Abstract:
At this time, the number of social media users is increasing rapidly worldwide and in Ethiopia.
So the use of social media becomes an essential tool for communication, increase tremendously
in recent years. But this advancement also opens doors for trolls who poison these social media
by their offensive and hate speech toward others. As a solution to this problem, this research
proposed offensive and hate speech detection for Amharic text using a deep learning model.
An offensive and hate speech data were collected from the Facebook and YouTube public page
and manually labeled into hate speech, including their targets. Offensive language and not hate
speech classes. The final dataset consists of 10,125 posts and comments. In recent times, Deep
learning models such as Convolutional Neural Networks and Recurrent Neural Networks have
been applied to offensive and hate speech detection with impressive results. The Convolutional
neural networks are good at extract local information but cannot better express context informa tion. Recurrent Neural Networks, on the other hand, can extract context dependencies and have
a good classification effect, but training takes a long time. In this research, we used a combined
CNNRNN structure to use the strength of both CNN and CNN. The convolution layer will
extract local features, and the GRU layer will use the sequence of those features to learn about
the input. The feature maps extracted and learned by CNN and GRU are passed to SoftMax and
machine learning classifiers such as SVM and RF classifier to generate the final classification.
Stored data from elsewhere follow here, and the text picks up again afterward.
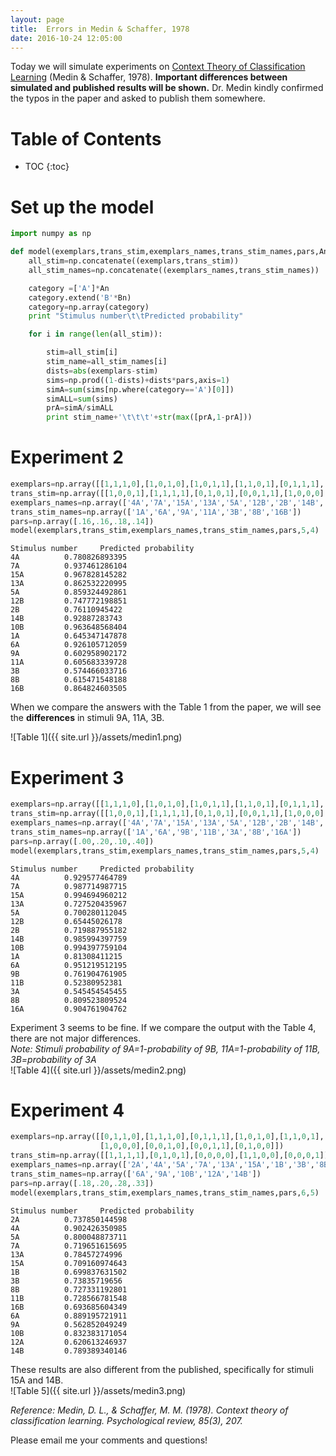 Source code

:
 ```yaml
---
layout: page
title:  Errors in Medin & Schaffer, 1978
date: 2016-10-24 12:05:00
---
```



Today we will simulate experiments on [Context Theory of Classification Learning](http://groups.psych.northwestern.edu/medin/documents/MedinSchaffer1978PsychRev.pdf) (Medin & Schaffer, 1978).
**Important differences between simulated and published results will be shown.** Dr. Medin kindly confirmed the typos in the paper and asked to publish them somewhere.

# Table of Contents
* TOC
{:toc}

# Set up the model

```python
import numpy as np

def model(exemplars,trans_stim,exemplars_names,trans_stim_names,pars,An,Bn):
    all_stim=np.concatenate((exemplars,trans_stim))
    all_stim_names=np.concatenate((exemplars_names,trans_stim_names))

    category =['A']*An
    category.extend('B'*Bn)
    category=np.array(category)
    print "Stimulus number\t\tPredicted probability"

    for i in range(len(all_stim)):

        stim=all_stim[i]
        stim_name=all_stim_names[i]
        dists=abs(exemplars-stim)
        sims=np.prod((1-dists)+dists*pars,axis=1)
        simA=sum(sims[np.where(category=='A')[0]])
        simALL=sum(sims)
        prA=simA/simALL
        print stim_name+'\t\t\t'+str(max([prA,1-prA]))
```

# Experiment 2


```python
exemplars=np.array([[1,1,1,0],[1,0,1,0],[1,0,1,1],[1,1,0,1],[0,1,1,1],[1,1,0,0],[0,1,1,0],[0,0,0,1],[0,0,0,0]])
trans_stim=np.array([[1,0,0,1],[1,1,1,1],[0,1,0,1],[0,0,1,1],[1,0,0,0],[0,0,1,0],[0,1,0,0]])
exemplars_names=np.array(['4A','7A','15A','13A','5A','12B','2B','14B','10B'])
trans_stim_names=np.array(['1A','6A','9A','11A','3B','8B','16B'])
pars=np.array([.16,.16,.18,.14])
model(exemplars,trans_stim,exemplars_names,trans_stim_names,pars,5,4)
```

    Stimulus number		Predicted probability
    4A			0.780826893395
    7A			0.937461286104
    15A			0.967828145282
    13A			0.862532220995
    5A			0.859324492861
    12B			0.747772198851
    2B			0.76110945422
    14B			0.92887283743
    10B			0.963648568404
    1A			0.645347147878
    6A			0.926105712059
    9A			0.602958902172
    11A			0.605683339728
    3B			0.574466033716
    8B			0.615471548188
    16B			0.864824603505


When we compare the answers with the Table 1 from the paper, we will see the **differences** in stimuli 9A, 11A, 3B.  

![Table 1]({{ site.url }}/assets/medin1.png)

# Experiment 3


```python
exemplars=np.array([[1,1,1,0],[1,0,1,0],[1,0,1,1],[1,1,0,1],[0,1,1,1],[1,1,0,0],[0,1,1,0],[0,0,0,1],[0,0,0,0]])
trans_stim=np.array([[1,0,0,1],[1,1,1,1],[0,1,0,1],[0,0,1,1],[1,0,0,0],[0,0,1,0],[0,1,0,0]])
exemplars_names=np.array(['4A','7A','15A','13A','5A','12B','2B','14B','10B'])
trans_stim_names=np.array(['1A','6A','9B','11B','3A','8B','16A'])
pars=np.array([.00,.20,.10,.40])
model(exemplars,trans_stim,exemplars_names,trans_stim_names,pars,5,4)
```

    Stimulus number		Predicted probability
    4A			0.929577464789
    7A			0.987714987715
    15A			0.994694960212
    13A			0.727520435967
    5A			0.700280112045
    12B			0.65445026178
    2B			0.719887955182
    14B			0.985994397759
    10B			0.994397759104
    1A			0.81308411215
    6A			0.951219512195
    9B			0.761904761905
    11B			0.52380952381
    3A			0.545454545455
    8B			0.809523809524
    16A			0.904761904762


Experiment 3 seems to be fine. If we compare the output with the Table 4, there are not major differences.  
*Note: Stimuli probability of 9A=1-probability of 9B, 11A=1-probability of 11B, 3B=probability of 3A*  
![Table 4]({{ site.url }}/assets/medin2.png)

# Experiment 4


```python
exemplars=np.array([[0,1,1,0],[1,1,1,0],[0,1,1,1],[1,0,1,0],[1,1,0,1],[1,0,1,1],[1,0,0,1],
                    [1,0,0,0],[0,0,1,0],[0,0,1,1],[0,1,0,0]])
trans_stim=np.array([[1,1,1,1],[0,1,0,1],[0,0,0,0],[1,1,0,0],[0,0,0,1]])
exemplars_names=np.array(['2A','4A','5A','7A','13A','15A','1B','3B','8B','11B','16B'])
trans_stim_names=np.array(['6A','9A','10B','12A','14B'])
pars=np.array([.18,.20,.28,.33])
model(exemplars,trans_stim,exemplars_names,trans_stim_names,pars,6,5)
```

    Stimulus number		Predicted probability
    2A			0.737850144598
    4A			0.902426350985
    5A			0.800048873711
    7A			0.719651615695
    13A			0.78457274996
    15A			0.709160974643
    1B			0.699837631502
    3B			0.73835719656
    8B			0.727331192801
    11B			0.728566781548
    16B			0.693685604349
    6A			0.889195721911
    9A			0.562852049249
    10B			0.832383171054
    12A			0.620613246937
    14B			0.789389340146


These results are also different from the published, specifically for stimuli 15A and 14B.  
![Table 5]({{ site.url }}/assets/medin3.png)

*Reference: Medin, D. L., & Schaffer, M. M. (1978). Context theory of classification learning. Psychological review, 85(3), 207.*

Please email me your comments and questions!
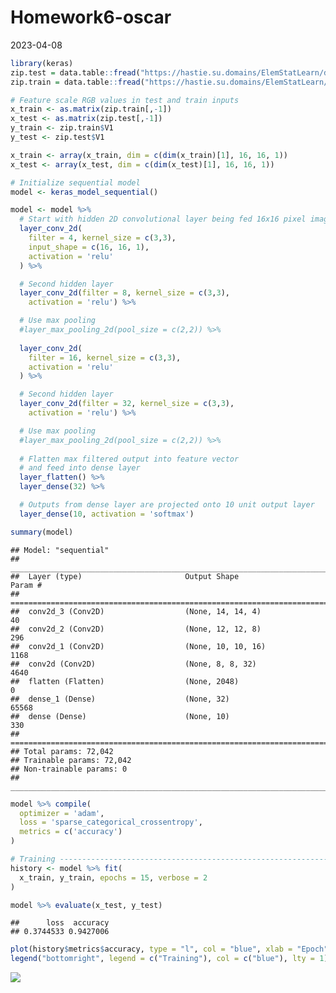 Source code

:Homework6-oscar
================
2023-04-08

``` r
library(keras)
zip.test = data.table::fread("https://hastie.su.domains/ElemStatLearn/datasets/zip.test.gz")
zip.train = data.table::fread("https://hastie.su.domains/ElemStatLearn/datasets/zip.train.gz")
```

``` r
# Feature scale RGB values in test and train inputs  
x_train <- as.matrix(zip.train[,-1])
x_test <- as.matrix(zip.test[,-1])
y_train <- zip.train$V1
y_test <- zip.test$V1
```

``` r
x_train <- array(x_train, dim = c(dim(x_train)[1], 16, 16, 1))
x_test <- array(x_test, dim = c(dim(x_test)[1], 16, 16, 1))
```

``` r
# Initialize sequential model
model <- keras_model_sequential()

model <- model %>%
  # Start with hidden 2D convolutional layer being fed 16x16 pixel images
  layer_conv_2d(
    filter = 4, kernel_size = c(3,3), 
    input_shape = c(16, 16, 1),
    activation = 'relu'
  ) %>%

  # Second hidden layer
  layer_conv_2d(filter = 8, kernel_size = c(3,3),
    activation = 'relu') %>%

  # Use max pooling
  #layer_max_pooling_2d(pool_size = c(2,2)) %>%
  
  layer_conv_2d(
    filter = 16, kernel_size = c(3,3), 
    activation = 'relu'
  ) %>%

  # Second hidden layer
  layer_conv_2d(filter = 32, kernel_size = c(3,3),
    activation = 'relu') %>%

  # Use max pooling
  #layer_max_pooling_2d(pool_size = c(2,2)) %>%
  
  # Flatten max filtered output into feature vector 
  # and feed into dense layer
  layer_flatten() %>%
  layer_dense(32) %>%

  # Outputs from dense layer are projected onto 10 unit output layer
  layer_dense(10, activation = 'softmax')

summary(model)
```

    ## Model: "sequential"
    ## ________________________________________________________________________________
    ##  Layer (type)                       Output Shape                    Param #     
    ## ================================================================================
    ##  conv2d_3 (Conv2D)                  (None, 14, 14, 4)               40          
    ##  conv2d_2 (Conv2D)                  (None, 12, 12, 8)               296         
    ##  conv2d_1 (Conv2D)                  (None, 10, 10, 16)              1168        
    ##  conv2d (Conv2D)                    (None, 8, 8, 32)                4640        
    ##  flatten (Flatten)                  (None, 2048)                    0           
    ##  dense_1 (Dense)                    (None, 32)                      65568       
    ##  dense (Dense)                      (None, 10)                      330         
    ## ================================================================================
    ## Total params: 72,042
    ## Trainable params: 72,042
    ## Non-trainable params: 0
    ## ________________________________________________________________________________

``` r
model %>% compile(
  optimizer = 'adam',
  loss = 'sparse_categorical_crossentropy',
  metrics = c('accuracy')
)

# Training ----------------------------------------------------------------
history <- model %>% fit(
  x_train, y_train, epochs = 15, verbose = 2
)

model %>% evaluate(x_test, y_test)
```

    ##      loss  accuracy 
    ## 0.3744533 0.9427006

``` r
plot(history$metrics$accuracy, type = "l", col = "blue", xlab = "Epoch", ylab = "Accuracy", ylim = c(0,1))
legend("bottomright", legend = c("Training"), col = c("blue"), lty = 1)
```

![](Homework6-oscar_files/figure-gfm/unnamed-chunk-6-1.png)<!-- -->
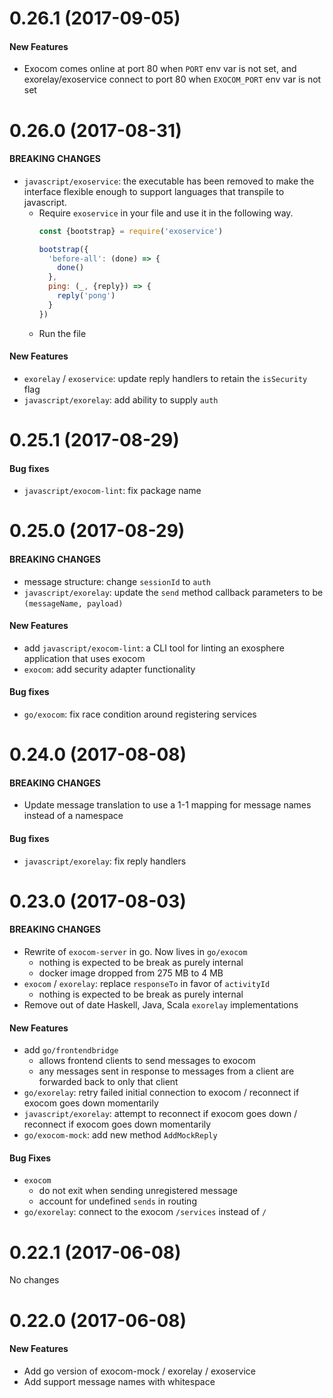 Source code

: # 0.26.1 (2017-09-05)

#### New Features

* Exocom comes online at port 80 when `PORT` env var is not set, and exorelay/exoservice connect to port 80 when `EXOCOM_PORT` env var is not set

# 0.26.0 (2017-08-31)

#### BREAKING CHANGES

* `javascript/exoservice`: the executable has been removed to make the interface flexible enough to support languages that transpile to javascript.
  * Require `exoservice` in your file and use it in the following way.
    ```javascript
    const {bootstrap} = require('exoservice')

    bootstrap({
      'before-all': (done) => {
        done()
      },
      ping: (_, {reply}) => {
        reply('pong')
      }
    })
    ```
  * Run the file

#### New Features

* `exorelay` / `exoservice`: update reply handlers to retain the `isSecurity` flag
* `javascript/exorelay`: add ability to supply `auth`

# 0.25.1 (2017-08-29)

#### Bug fixes

* `javascript/exocom-lint`: fix package name

# 0.25.0 (2017-08-29)

#### BREAKING CHANGES

* message structure: change `sessionId` to `auth`
* `javascript/exorelay`: update the `send` method callback parameters to be `(messageName, payload)`

#### New Features

* add `javascript/exocom-lint`: a CLI tool for linting an exosphere application that uses exocom
* `exocom`: add security adapter functionality

#### Bug fixes

* `go/exocom`: fix race condition around registering services

# 0.24.0 (2017-08-08)

#### BREAKING CHANGES

* Update message translation to use a 1-1 mapping for message names instead of a namespace

#### Bug fixes

* `javascript/exorelay`: fix reply handlers

# 0.23.0 (2017-08-03)

#### BREAKING CHANGES

* Rewrite of `exocom-server` in go. Now lives in `go/exocom`
  * nothing is expected to be break as purely internal
  * docker image dropped from 275 MB to 4 MB
* `exocom` / `exorelay`: replace `responseTo` in favor of `activityId`
  * nothing is expected to be break as purely internal
* Remove out of date Haskell, Java, Scala `exorelay` implementations

#### New Features

* add `go/frontendbridge`
  * allows frontend clients to send messages to exocom
  * any messages sent in response to messages from a client are forwarded back to only that client
* `go/exorelay`: retry failed initial connection to exocom / reconnect if exocom goes down momentarily
* `javascript/exorelay`: attempt to reconnect if exocom goes down / reconnect if exocom goes down momentarily
* `go/exocom-mock`: add new method `AddMockReply`

#### Bug Fixes

* `exocom`
  * do not exit when sending unregistered message
  * account for undefined `sends` in routing
* `go/exorelay`: connect to the exocom `/services` instead of `/`

# 0.22.1 (2017-06-08)

No changes

# 0.22.0 (2017-06-08)

#### New Features

* Add go version of exocom-mock / exorelay / exoservice
* Add support message names with whitespace
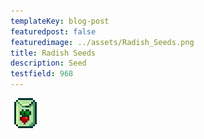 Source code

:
 ```yaml
---
templateKey: blog-post
featuredpost: false
featuredimage: ../assets/Radish_Seeds.png
title: Radish Seeds
description: Seed
testfield: 968
---
```

![Radish Seeds](../assets/Radish_Seeds.png) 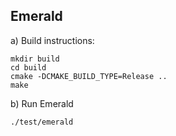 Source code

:Emerald
-------


a) Build instructions:

```
mkdir build
cd build
cmake -DCMAKE_BUILD_TYPE=Release ..
make
```

b) Run Emerald

```
./test/emerald
```
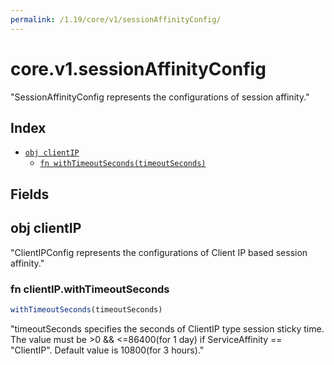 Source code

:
 ```yaml
---
permalink: /1.19/core/v1/sessionAffinityConfig/
---
```


# core.v1.sessionAffinityConfig

"SessionAffinityConfig represents the configurations of session affinity."

## Index

* [`obj clientIP`](#obj-clientip)
  * [`fn withTimeoutSeconds(timeoutSeconds)`](#fn-clientipwithtimeoutseconds)

## Fields

## obj clientIP

"ClientIPConfig represents the configurations of Client IP based session affinity."

### fn clientIP.withTimeoutSeconds

```ts
withTimeoutSeconds(timeoutSeconds)
```

"timeoutSeconds specifies the seconds of ClientIP type session sticky time. The value must be >0 && <=86400(for 1 day) if ServiceAffinity == \"ClientIP\". Default value is 10800(for 3 hours)." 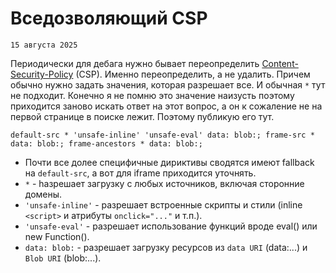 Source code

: <!--
{
  "draft": false,
  "tags": ["Программирование"]
}
-->

# Вседозволяющий CSP

```blogEnginePageDate
15 августа 2025
```

Периодически для дебага нужно бывает
переопределить [Content-Security-Policy](https://developer.mozilla.org/en-US/docs/Web/HTTP/Guides/CSP) (CSP). Именно
переопределить, а не удалить. Причем обычно нужно задать значения, которая разрешает все. И обычная `*` тут не подходит.
Конечно я не помню это значение наизусть поэтому приходится заново искать ответ на этот вопрос, а он к сожаление не на
первой странице в поиске лежит. Поэтому публикую его тут.

```
default-src * 'unsafe-inline' 'unsafe-eval' data: blob:; frame-src * data: blob:; frame-ancestors * data: blob:;
```

* Почти все долее специфичные дириктивы сводятся имеют fallback на `default-src`, а вот для iframe приходится уточнять.
* `*` - hазрешает загрузку с любых источников, включая сторонние домены.
* `'unsafe-inline'` - разрешает встроенные скрипты и стили (inline `<script>` и атрибуты `onclick="..."` и т.п.).
* `'unsafe-eval'` - разрешает использование функций вроде eval() или new Function().
* `data: blob:` - разрешает загрузку ресурсов из `data URI` (data:...) и `Blob URI` (blob:...).











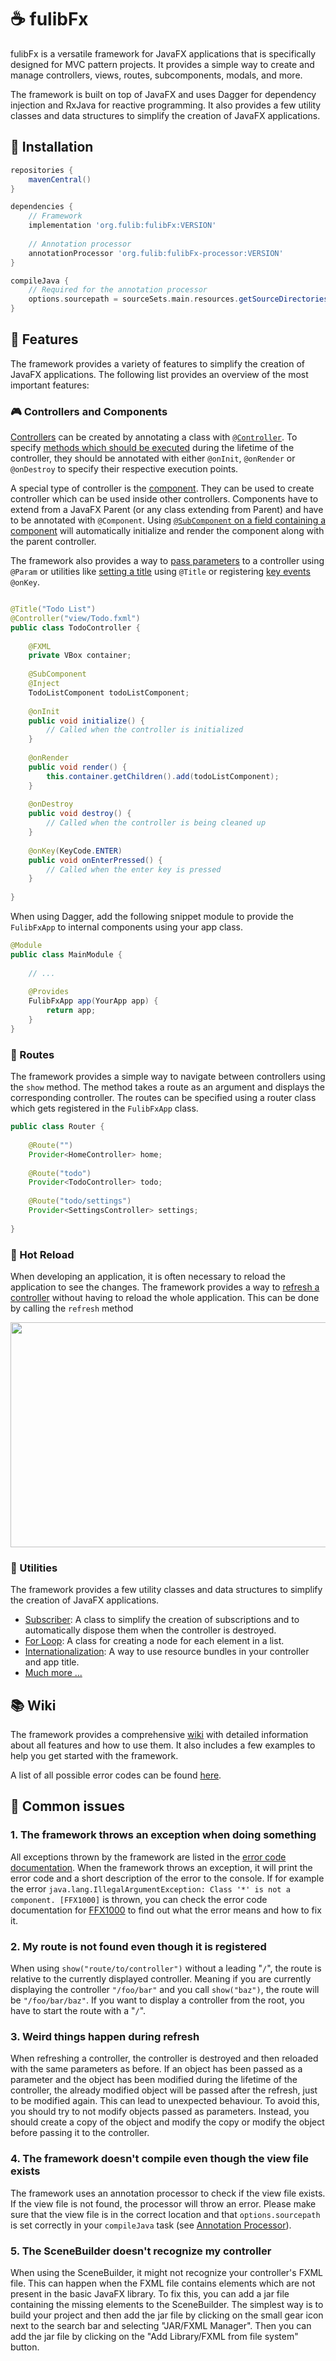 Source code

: # ☕ fulibFx

fulibFx is a versatile framework for JavaFX applications that is specifically designed for MVC pattern projects.
It provides a simple way to create and manage controllers, views, routes, subcomponents, modals, and more.

The framework is built on top of JavaFX and uses Dagger for dependency injection and RxJava for reactive programming.
It also provides a few utility classes and data structures to simplify the creation of JavaFX applications.

## 🔗 Installation

```groovy
repositories {
    mavenCentral()
}

dependencies {
    // Framework
    implementation 'org.fulib:fulibFx:VERSION'
    
    // Annotation processor
    annotationProcessor 'org.fulib:fulibFx-processor:VERSION'
}

compileJava {
    // Required for the annotation processor
    options.sourcepath = sourceSets.main.resources.getSourceDirectories()
}
```

## 📑 Features

The framework provides a variety of features to simplify the creation of JavaFX applications. The following list
provides an overview of the most important features:

### 🎮 Controllers and Components

[Controllers](docs/controller/README.md) can be created by annotating a class with [`@Controller`](docs/controller/1-controllers.md).
To specify [methods which should be executed](docs/controller/1-controllers.md) during the lifetime of the controller, they should be annotated with either 
`@onInit`, `@onRender` or `@onDestroy` to specify their respective execution points.

A special type of controller is the [component](docs/controller/2-components.md). They can be used to create controller which can be used inside other
controllers. Components have to extend from a JavaFX Parent (or any class extending from Parent) and have to be annotated
with `@Component`. Using [`@SubComponent` on a field containing a component](docs/controller/8-subcomponents.md) will automatically initialize and render the
component along with the parent controller.

The framework also provides a way to [pass parameters](docs/controller/4-parameters.md) to a controller using `@Param` 
or utilities like [setting a title](docs/controller/6-titles.md) using `@Title` or registering 
[key events](docs/controller/10-key-events.md) `@onKey`.

```java

@Title("Todo List")
@Controller("view/Todo.fxml")
public class TodoController {
    
    @FXML
    private VBox container;
    
    @SubComponent
    @Inject
    TodoListComponent todoListComponent;
    
    @onInit
    public void initialize() {
        // Called when the controller is initialized
    }
    
    @onRender
    public void render() {
        this.container.getChildren().add(todoListComponent);
    }
    
    @onDestroy
    public void destroy() {
        // Called when the controller is being cleaned up
    }
    
    @onKey(KeyCode.ENTER)
    public void onEnterPressed() {
        // Called when the enter key is pressed
    }
    
}
```

When using Dagger, add the following snippet module to provide the `FulibFxApp` to internal components using your app class.

```java
@Module
public class MainModule {
    
    // ...
    
    @Provides
    FulibFxApp app(YourApp app) {
        return app;
    }
}
```

### 📜 Routes

The framework provides a simple way to navigate between controllers using the `show` method. The method takes a route
as an argument and displays the corresponding controller. The routes can be specified using a router class which gets 
registered in the `FulibFxApp` class.

```java
public class Router {
    
    @Route("")
    Provider<HomeController> home;
    
    @Route("todo")
    Provider<TodoController> todo;
    
    @Route("todo/settings")
    Provider<SettingsController> settings;
    
}
```

### 🔄 Hot Reload

When developing an application, it is often necessary to reload the application to see the changes. The framework provides
a way to [refresh a controller](docs/features/3-history.md) without having to reload the whole application. 
This can be done by calling the `refresh` method

<img width="640" height="360" src="docs/assets/hot-reload.gif">

### 🧷 Utilities

The framework provides a few utility classes and data structures to simplify the creation of JavaFX applications.

- [Subscriber](docs/features/1-subscriber.md): A class to simplify the creation of subscriptions and to automatically dispose them when the controller is destroyed.
- [For Loop](docs/features/2-for.md): A class for creating a node for each element in a list.
- [Internationalization](docs/controller/5-internationalization.md): A way to use resource bundles in your controller and app title.
- [Much more ...](docs/features/README.md)

## 📚 Wiki

The framework provides a comprehensive [wiki](docs/README.md) with detailed information about all features and how to use them.
It also includes a few examples to help you get started with the framework.

A list of all possible error codes can be found [here](ERROR_CODES.md).

## 🛑 Common issues

### 1. The framework throws an exception when doing something
All exceptions thrown by the framework are listed in the [error code documentation](ERROR_CODES.md). 
When the framework throws an exception, it will print the error code and a short description of the error to the console.
If for example the error `java.lang.IllegalArgumentException: Class '*' is not a component. [FFX1000]` is thrown, you can 
check the error code documentation for [FFX1000](ERROR_CODES.md#1000-class--is-not-a-component) to find out what the error 
means and how to fix it.

### 2. My route is not found even though it is registered
When using `show("route/to/controller")` without a leading "`/`", the route is relative to the currently displayed controller. 
Meaning if you are currently displaying the controller `"/foo/bar"` and you call `show("baz")`, the route will be `"/foo/bar/baz"`.
If you want to display a controller from the root, you have to start the route with a "`/`".

### 3. Weird things happen during refresh
When refreshing a controller, the controller is destroyed and then reloaded with the same parameters as before. 
If an object has been passed as a parameter and the object has been modified during the lifetime of the controller,
the already modified object will be passed after the refresh, just to be modified again. This can lead to unexpected 
behaviour. To avoid this, you should try to not modify objects passed as parameters. Instead, you should create a copy 
of the object and modify the copy or modify the object before passing it to the controller.

### 4. The framework doesn't compile even though the view file exists
The framework uses an annotation processor to check if the view file exists. If the view file is not found, the processor
will throw an error. Please make sure that the view file is in the correct location and that `options.sourcepath` is set
correctly in your `compileJava` task (see [Annotation Processor](#-installation)).

### 5. The SceneBuilder doesn't recognize my controller
When using the SceneBuilder, it might not recognize your controller's FXML file. This can happen when the FXML file contains
elements which are not present in the basic JavaFX library. To fix this, you can add a jar file containing the missing
elements to the SceneBuilder. The simplest way is to build your project and then add the jar file by clicking on the small
gear icon next to the search bar and selecting "JAR/FXML Manager". Then you can add the jar file by clicking on the "Add
Library/FXML from file system" button.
We used word2vec and Fasttext word embeddings with Cbow and skipgram model architecture
to represent words as vectors. The Best results obtained from Fasttext (Skipgram) and CNN GRUSVM model with an accuracy of 95.56%, the precision of 95.33%, recall of 95.44%, and
F1 a score of 95.37% to classify comments and posts into religious hate speech, ethnic hate
speech, offensive language, and not hate speech. However, the models lead to misclassifying
offensive language as not hate speech class. Generally, replacing the SoftMax layer with an
SVM classifier achieves good performance for offensive and hate speech detection including,
the target of hate speech for the Amharic language.